Hours before his own painful death, he reminds us, Jesus gathered his
friends together. Urged them to take and eat the bread. Drink the wine.
This is my body, he told them. Whenever you do this, remember me.
We reach
the altar in waves, forming rings around the celebrants and servers.
When we bow to each other, the circle bends in and out like
a sea anemone. I notice a woman with matchstick legs and a cane, smelling
of the streets. Her stringy dust-mop hair frames a face aging too fast.

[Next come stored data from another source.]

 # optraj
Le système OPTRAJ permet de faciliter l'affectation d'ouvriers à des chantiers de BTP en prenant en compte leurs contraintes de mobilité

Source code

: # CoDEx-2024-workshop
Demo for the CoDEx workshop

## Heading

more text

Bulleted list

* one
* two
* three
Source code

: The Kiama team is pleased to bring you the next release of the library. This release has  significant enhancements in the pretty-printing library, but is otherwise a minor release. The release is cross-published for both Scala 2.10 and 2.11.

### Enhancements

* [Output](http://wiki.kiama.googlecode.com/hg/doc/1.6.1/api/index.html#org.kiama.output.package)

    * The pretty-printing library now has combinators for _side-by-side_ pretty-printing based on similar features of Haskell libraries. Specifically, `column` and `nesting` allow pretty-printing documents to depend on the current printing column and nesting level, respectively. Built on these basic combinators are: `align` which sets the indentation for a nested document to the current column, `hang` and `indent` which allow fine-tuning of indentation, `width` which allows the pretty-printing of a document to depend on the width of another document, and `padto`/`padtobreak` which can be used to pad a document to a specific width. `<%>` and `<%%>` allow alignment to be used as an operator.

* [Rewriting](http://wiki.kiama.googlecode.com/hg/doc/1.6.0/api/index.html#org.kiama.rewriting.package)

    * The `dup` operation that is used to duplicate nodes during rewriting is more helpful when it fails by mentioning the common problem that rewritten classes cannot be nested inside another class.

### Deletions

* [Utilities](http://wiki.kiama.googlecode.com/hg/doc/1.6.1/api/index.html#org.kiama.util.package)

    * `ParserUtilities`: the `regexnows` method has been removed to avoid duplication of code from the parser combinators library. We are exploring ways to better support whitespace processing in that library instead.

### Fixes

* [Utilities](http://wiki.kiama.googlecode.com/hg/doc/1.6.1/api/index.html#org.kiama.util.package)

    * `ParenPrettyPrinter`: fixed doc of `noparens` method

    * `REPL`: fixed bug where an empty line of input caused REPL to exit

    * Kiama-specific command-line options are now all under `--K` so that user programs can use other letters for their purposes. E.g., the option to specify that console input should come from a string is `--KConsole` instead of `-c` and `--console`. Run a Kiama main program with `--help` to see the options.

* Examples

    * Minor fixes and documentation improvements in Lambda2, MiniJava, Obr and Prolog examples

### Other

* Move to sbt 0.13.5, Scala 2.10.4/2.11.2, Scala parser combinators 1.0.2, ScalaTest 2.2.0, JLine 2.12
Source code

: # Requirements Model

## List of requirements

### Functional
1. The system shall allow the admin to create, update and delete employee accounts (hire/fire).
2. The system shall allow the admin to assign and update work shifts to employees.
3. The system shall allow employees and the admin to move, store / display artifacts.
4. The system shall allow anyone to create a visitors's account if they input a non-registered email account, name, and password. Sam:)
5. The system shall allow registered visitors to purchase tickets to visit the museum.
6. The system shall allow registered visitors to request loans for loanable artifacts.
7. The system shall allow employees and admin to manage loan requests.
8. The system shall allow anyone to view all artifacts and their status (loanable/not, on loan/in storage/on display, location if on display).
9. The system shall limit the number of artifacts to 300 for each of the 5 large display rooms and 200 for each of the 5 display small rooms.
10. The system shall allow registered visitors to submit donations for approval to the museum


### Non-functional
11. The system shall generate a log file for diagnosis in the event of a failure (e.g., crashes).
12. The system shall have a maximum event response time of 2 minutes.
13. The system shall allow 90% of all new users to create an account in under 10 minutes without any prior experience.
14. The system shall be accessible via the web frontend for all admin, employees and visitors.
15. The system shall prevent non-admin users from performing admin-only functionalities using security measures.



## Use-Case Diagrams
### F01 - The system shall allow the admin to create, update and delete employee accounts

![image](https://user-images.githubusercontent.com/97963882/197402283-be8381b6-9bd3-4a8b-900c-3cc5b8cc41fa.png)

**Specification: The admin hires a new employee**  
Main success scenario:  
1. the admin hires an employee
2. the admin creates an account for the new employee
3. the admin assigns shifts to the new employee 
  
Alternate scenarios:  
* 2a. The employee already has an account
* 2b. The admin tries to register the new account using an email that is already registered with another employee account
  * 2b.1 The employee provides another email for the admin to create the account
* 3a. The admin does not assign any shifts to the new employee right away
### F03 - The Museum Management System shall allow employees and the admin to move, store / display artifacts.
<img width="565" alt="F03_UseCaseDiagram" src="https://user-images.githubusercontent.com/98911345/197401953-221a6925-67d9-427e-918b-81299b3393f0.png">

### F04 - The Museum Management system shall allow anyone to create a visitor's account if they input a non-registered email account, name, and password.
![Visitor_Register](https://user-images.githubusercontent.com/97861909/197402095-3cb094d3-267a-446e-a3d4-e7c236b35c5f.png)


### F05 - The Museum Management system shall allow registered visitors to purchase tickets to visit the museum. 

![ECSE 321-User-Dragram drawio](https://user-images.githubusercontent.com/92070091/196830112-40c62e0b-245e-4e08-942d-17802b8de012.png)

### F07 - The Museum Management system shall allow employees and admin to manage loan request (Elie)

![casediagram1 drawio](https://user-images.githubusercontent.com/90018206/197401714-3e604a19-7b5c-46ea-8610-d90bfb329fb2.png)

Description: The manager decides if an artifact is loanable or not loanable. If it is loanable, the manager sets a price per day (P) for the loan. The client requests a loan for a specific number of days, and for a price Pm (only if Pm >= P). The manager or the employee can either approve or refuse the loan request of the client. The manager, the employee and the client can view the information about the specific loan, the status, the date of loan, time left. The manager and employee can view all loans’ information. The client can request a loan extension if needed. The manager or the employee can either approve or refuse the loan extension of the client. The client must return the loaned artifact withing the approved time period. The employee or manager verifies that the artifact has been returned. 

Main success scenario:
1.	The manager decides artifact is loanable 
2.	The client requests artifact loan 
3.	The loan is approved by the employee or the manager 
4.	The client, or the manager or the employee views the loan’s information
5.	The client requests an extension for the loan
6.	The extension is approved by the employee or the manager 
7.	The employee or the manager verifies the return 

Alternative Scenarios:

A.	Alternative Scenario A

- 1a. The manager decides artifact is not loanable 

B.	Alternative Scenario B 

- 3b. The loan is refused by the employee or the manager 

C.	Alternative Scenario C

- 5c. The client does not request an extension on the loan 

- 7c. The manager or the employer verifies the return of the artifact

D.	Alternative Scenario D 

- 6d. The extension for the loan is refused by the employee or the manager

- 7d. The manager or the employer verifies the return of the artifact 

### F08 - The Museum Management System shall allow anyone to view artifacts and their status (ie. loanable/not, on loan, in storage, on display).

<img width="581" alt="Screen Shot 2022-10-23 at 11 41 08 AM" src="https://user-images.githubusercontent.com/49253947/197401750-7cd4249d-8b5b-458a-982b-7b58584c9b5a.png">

Someone steps towards her, offering a golden loaf of bread on a ceramic
plate. She tears off a huge chunk. Her jaw cracks as she chews with
her mouth open. I bury my head in the wide wine goblet, seeking
the red liquid.
We are our bodies, my yoga teacher once said. We tend to forget that
we have them most of the time.
The service
ends. One priest strips the altar in silence. I can hear matchstick-leg
woman breathing, like someone dragging their hands across
a grate.
We fall
into a procession, me and matchstick-leg woman and my sneakers friend
and the woman in pumps and everyone else,
headed toward a smaller
chapel on the side of the church. People will keep watch there every
hour until Easter. Outside the chapel wall, bodies perch on stoops,
and I imagine some with bands around their thigh, a needle jammed into
their flesh, waiting for the drug’s effect.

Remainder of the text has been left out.